We are all in various stages of motherhood, our marriages, our work and life so the perspective I receive from each person is incredible. We meet once a month and follow a meeting format and man do we get deep. It's so refreshing to be able to dive deeper into the kind of woman, mother, wife and friend you want to be. Our conversations are never short of awe inspiring.
YPO encourages forums to take a retreat once a year and so we embarked on our retreat to Sedona. We hiked, went to the spa, took a Pink Jeep tour, took a cooking class, ate great food and even went on a wine tour where our wine tour guide picked us up in a hearse! Seriously. A hearse!!!
We laughed, we cried, we talked for hours and hours and we just had the best time. Everytime I am with these women I come away feeling like I can do anything!
I believe it is so important to take the time to spend time with your girlfriends as much as you can. I know it is so hard to find the time to do this but I always come away feeling energized and smiling so much my face hurts.
I am so thankful for these strong, faithful women in my life. (And Sedona was amazing as well! If you haven't been...go!)

Wednesday, January 7, 2015

Walker's Most Epic Moment To Date.

Oh Walker Stone. 

This child is forever making me pull my hair out and melt me all at the same time. 

Today. 

Today may have been his most epic moment to date.




I needed to get in the shower for work. 

So I gave him Renzi's Ipad to play on while I showered. Easy enough, right? I have done this countless times before. It's my go to so that I can actually get something done, like general hygiene.





I get in the shower. Shower. Get out of the shower.

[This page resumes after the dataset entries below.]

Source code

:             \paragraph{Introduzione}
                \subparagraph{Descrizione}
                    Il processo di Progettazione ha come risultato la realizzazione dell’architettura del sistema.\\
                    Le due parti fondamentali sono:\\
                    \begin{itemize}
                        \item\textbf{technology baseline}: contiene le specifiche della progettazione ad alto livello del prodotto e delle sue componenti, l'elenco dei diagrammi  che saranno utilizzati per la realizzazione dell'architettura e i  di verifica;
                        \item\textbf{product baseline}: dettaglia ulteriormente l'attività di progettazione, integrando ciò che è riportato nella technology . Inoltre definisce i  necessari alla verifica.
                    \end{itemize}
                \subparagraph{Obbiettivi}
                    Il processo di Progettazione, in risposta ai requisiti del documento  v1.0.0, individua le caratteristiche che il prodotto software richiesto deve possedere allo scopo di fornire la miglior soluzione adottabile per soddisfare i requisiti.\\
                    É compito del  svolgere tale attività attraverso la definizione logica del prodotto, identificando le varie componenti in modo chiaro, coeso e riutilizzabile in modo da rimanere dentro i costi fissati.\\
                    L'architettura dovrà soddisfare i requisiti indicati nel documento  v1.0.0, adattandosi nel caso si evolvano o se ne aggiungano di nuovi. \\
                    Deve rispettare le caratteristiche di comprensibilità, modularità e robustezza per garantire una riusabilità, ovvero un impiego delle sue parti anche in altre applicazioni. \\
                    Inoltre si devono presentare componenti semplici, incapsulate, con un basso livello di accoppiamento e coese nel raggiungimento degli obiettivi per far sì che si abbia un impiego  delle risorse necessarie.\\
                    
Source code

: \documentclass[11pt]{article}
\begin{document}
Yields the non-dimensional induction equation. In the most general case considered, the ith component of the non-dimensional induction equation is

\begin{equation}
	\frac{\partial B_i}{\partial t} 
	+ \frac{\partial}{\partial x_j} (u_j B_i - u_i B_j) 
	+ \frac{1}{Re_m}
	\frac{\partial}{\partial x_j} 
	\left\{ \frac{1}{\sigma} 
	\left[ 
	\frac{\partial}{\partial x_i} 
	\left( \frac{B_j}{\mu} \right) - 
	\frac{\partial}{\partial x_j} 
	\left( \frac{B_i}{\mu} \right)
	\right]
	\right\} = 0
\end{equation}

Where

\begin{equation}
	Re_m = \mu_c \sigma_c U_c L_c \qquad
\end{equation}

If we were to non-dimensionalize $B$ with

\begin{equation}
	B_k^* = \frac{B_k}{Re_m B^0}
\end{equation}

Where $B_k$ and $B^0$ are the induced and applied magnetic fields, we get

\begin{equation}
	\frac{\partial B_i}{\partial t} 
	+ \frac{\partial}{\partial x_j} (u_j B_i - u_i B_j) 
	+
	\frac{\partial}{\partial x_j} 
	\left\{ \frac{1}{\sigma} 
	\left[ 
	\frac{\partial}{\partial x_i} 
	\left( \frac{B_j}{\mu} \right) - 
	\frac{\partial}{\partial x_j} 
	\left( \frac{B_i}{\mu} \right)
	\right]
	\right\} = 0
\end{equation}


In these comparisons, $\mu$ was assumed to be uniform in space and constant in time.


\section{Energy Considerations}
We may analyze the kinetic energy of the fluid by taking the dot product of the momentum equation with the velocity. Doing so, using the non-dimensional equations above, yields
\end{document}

And as I am putting my makeup on he came running into the bathroom so excited to show me the video he took. OF ME IN THE SHOWER.



I did not notice he had taken the video because in the video I have my eyes closed because I was washing my face. Heaven forbid I have to keep my eyes open while I am washing my face. But apparently that is what I must start doing.


I quickly erased the video and thought to myself. Dang. I thought I looked better naked. Thank goodness no one else saw that video.

Or did they.

Forty five minutes later I put Walker in the car, backed out of the driveway and decided to check my email really fast before we take off down the road.

And lo and behold.

There was an email in my inbox from Renzi. With no Subject.

And a video attachment.

Yup. Walker had somehow emailed the video of me in the shower to me.

HOLY CRAP DID HE SEND THIS TO ANYONE ELSE? WHAT IF HE SENT IT TO ALL OF RENZI'S CONTACTS? OMG MY LIFE IS OVER. WHY DIDN'T I SUCK IN? DO I REALLY LOOK LIKE THAT? I MISSED A SPOT ON MY FACE. OMG. MY LIFE IS OVER. (Just some of the thoughts that ran through my mind in the 2.5 seconds it took me to process what had just happened.)

I bolted out of the car and back into the house to grab Renzi's Ipad to see if Walker had sent it out to anyone else.

And thank GOD...he had NOT.

But if he had!!! OMG times infinity.

Looks like we will be finding a new activity for Walker to do while I shower.